Demonstration of a New Laser Diagnostic Based on Photodissociation Spectroscopy for Imaging Mixture Fraction in a Non-Premixed Jet Flame

Abstract

The study of turbulent combustion calls for new diagnostics that can measure multidimensional mixture fraction under a wide range of flame conditions. A laser diagnostic technique based on photodissociation spectroscopy (PDS) is proposed to address this need. This paper describes the concept of the PDS-based diagnostic, reports its experimental demonstration in a non-premixed jet flame, and assesses its performance and applicable range. This new technique is centered around the creative use of photodissociation (PD) for flow visualization. A carefully chosen PD precursor is seeded into the flow of interest to measure mixture fraction.
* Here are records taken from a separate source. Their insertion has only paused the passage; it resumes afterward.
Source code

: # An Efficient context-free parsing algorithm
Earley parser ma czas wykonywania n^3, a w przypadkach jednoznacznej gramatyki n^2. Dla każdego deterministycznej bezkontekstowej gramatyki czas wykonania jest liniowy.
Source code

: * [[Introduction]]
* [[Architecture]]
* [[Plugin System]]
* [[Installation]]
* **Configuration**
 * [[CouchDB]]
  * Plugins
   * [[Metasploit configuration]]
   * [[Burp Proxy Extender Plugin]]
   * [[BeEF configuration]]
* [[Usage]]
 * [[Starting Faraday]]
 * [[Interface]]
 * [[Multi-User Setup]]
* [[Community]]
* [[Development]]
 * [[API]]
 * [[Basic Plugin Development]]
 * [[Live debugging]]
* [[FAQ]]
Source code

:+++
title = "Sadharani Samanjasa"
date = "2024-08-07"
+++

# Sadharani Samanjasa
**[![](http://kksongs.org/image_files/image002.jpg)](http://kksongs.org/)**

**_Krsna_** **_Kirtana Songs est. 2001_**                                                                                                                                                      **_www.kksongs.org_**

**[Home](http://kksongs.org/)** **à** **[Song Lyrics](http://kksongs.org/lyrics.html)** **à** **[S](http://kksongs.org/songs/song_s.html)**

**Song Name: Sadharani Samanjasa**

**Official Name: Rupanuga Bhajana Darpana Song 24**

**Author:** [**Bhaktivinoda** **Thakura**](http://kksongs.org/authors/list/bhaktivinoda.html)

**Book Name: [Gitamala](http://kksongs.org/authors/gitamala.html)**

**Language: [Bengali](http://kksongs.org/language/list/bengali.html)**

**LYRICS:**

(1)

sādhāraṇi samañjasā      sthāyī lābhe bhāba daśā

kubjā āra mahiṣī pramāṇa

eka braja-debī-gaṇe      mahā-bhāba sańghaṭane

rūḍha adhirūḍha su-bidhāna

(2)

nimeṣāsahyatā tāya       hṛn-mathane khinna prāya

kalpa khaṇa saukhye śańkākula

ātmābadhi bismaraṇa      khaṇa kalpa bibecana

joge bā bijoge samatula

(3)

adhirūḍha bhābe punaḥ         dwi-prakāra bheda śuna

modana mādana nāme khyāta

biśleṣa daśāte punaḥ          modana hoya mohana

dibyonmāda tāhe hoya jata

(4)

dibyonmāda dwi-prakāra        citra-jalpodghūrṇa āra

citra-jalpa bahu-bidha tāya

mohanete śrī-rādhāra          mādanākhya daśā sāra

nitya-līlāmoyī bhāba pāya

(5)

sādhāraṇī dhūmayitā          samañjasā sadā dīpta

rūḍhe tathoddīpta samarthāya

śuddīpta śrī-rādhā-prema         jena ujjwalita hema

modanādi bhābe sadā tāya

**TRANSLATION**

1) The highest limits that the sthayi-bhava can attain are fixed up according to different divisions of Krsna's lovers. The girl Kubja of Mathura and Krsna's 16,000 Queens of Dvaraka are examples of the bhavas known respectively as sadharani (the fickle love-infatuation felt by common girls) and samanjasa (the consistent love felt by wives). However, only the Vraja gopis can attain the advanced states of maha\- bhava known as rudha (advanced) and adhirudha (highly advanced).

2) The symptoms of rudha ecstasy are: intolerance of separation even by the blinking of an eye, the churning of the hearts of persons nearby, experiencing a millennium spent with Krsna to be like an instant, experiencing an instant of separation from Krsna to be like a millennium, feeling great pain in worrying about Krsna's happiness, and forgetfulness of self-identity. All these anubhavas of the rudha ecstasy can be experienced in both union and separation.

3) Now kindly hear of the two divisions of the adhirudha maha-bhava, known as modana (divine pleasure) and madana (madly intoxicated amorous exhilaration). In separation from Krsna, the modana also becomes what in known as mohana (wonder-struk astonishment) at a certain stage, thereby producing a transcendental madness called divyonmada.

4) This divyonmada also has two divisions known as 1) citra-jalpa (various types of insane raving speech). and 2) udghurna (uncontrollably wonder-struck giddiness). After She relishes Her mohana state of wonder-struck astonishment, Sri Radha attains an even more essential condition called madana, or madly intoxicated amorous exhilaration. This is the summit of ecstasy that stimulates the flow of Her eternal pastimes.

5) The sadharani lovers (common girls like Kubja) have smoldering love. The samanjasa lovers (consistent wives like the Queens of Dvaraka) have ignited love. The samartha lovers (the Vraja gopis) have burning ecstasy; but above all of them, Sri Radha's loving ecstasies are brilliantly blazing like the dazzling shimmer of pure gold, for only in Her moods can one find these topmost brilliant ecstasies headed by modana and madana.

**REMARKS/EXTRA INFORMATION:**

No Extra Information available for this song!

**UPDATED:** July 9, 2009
The precursor is chosen such that (1) both the precursor itself and the products formed from the precursor (if it reacts) can be completely and rapidly photodissociated; thus, the concentration of one of the photofragments forms a conserved scalar and can be used to infer the mixture fraction, and (2) the target photofragment offers friendly spectroscopic properties (e.g., strong laser-induced fluorescence signals and/or simple signal interpretation) so multidimensional imaging can be readily obtained. Molecular iodine (I2) was identified as a precursor satisfying both requirements and was seeded into a carbon monoxide (CO)–air jet flame for single-shot two-dimensional imaging of mixture fraction. This demonstration illustrates the potential of the PDS-based technique to overcome the limitations of existing techniques and to provide multidimensional measurements of mixture fraction in a variety of reactive flows.